Reforming Retail

Delivery-Only Restaurant Maple Shuts Down after Raising $50MM. Heres Why

Last year we tipped our hat to Maple, a startup kitchen providing delivery-only service, as an example of a restaurant concept deftly using data. Look no further than this example of theirs:

The current gold standard for zipping patrons through a lunch line (what the industry calls “throughput”) is Chipotle. According to its 2014 annual report, Chipotle manages to serve 300 meals per hour—a transaction every 12 seconds—at its best-performing locations, and the chain is so obsessed with its productivity that it assigns employees efficiency roles with names like “linebacker.”

When Maple launched its first location in April, it served around 50 meals per hour at peak times. Less than a year later, on average it is now serving 800 meals per hour from each of its four kitchens. A few days before I visited in February, it had set a new record: 1,100 meals cooked and delivered in one hour.

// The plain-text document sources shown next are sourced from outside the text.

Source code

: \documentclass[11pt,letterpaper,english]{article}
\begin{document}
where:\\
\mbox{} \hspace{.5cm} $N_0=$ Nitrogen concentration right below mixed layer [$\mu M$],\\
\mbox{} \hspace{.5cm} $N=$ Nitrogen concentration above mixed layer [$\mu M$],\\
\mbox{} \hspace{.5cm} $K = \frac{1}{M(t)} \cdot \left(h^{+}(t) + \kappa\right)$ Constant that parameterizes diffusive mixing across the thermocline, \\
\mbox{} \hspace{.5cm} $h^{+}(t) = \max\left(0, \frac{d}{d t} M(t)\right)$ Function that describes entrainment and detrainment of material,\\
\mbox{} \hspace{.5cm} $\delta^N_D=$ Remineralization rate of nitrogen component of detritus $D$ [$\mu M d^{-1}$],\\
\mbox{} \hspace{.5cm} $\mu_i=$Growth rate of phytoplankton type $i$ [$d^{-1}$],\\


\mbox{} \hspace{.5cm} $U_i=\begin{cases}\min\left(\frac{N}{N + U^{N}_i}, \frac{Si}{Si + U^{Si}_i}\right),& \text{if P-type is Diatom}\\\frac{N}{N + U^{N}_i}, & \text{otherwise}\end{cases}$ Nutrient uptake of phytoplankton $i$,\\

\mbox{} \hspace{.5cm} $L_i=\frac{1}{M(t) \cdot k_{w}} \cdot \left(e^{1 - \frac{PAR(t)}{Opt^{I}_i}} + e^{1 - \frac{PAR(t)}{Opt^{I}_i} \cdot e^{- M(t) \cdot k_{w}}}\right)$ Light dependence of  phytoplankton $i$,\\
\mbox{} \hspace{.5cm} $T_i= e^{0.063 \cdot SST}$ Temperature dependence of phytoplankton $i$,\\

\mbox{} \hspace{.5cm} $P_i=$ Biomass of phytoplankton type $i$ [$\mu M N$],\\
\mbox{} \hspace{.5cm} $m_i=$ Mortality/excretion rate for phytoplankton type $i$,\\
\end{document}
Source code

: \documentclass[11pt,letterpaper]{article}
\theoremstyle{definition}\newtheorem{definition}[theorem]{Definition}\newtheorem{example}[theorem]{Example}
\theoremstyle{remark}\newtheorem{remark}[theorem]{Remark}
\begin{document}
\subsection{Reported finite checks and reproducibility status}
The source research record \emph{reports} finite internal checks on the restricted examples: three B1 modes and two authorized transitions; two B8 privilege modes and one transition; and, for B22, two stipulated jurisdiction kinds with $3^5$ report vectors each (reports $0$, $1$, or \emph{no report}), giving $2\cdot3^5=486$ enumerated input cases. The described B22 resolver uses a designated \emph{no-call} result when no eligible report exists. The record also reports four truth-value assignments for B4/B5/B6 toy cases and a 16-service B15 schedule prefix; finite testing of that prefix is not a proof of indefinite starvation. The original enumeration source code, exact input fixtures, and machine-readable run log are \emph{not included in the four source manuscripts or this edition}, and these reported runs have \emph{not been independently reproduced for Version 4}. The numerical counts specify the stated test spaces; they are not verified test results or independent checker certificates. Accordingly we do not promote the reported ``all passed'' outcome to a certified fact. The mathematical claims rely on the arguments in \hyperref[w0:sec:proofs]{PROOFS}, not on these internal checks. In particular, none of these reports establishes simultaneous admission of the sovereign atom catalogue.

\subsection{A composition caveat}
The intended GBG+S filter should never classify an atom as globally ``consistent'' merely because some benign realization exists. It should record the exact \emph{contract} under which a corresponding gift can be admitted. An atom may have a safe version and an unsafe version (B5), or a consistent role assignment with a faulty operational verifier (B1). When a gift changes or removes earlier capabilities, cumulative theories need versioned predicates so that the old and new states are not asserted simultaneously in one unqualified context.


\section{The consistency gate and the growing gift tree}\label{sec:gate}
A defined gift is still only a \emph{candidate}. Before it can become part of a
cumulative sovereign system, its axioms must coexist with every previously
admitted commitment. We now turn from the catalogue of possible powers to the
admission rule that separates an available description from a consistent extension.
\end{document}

Maple was able to generate such impressive operational numbers because it was run by people from outside the restaurant industry who understood and valued data. Former investment bankers, consultants, and a team of engineers.

We recently read the news that Maple is suspending service after raising over $50MM.

How could such a high flier fall so far, so fast? Were we wrong in our praise?

Luckily leaked financials will lead us to some answers.

Here’s a chart of Maple’s expenses for 2015 and early 2016. You can see that they were barely breaking even in March (the “now”) of 2016.

But there were still nagging issues. Look at Maple’s financial projections to see why:

Food waste was nearly 45% of food costs in 2015 and is still projected to be 20% of food costs looking into the future. Labor is also exceptionally high when you add in corporate payroll, hub-level labor costs and another slush fund that might hide labor dollars: city level operating costs. Marketing is also a staggering expense, running at 20% of revenue.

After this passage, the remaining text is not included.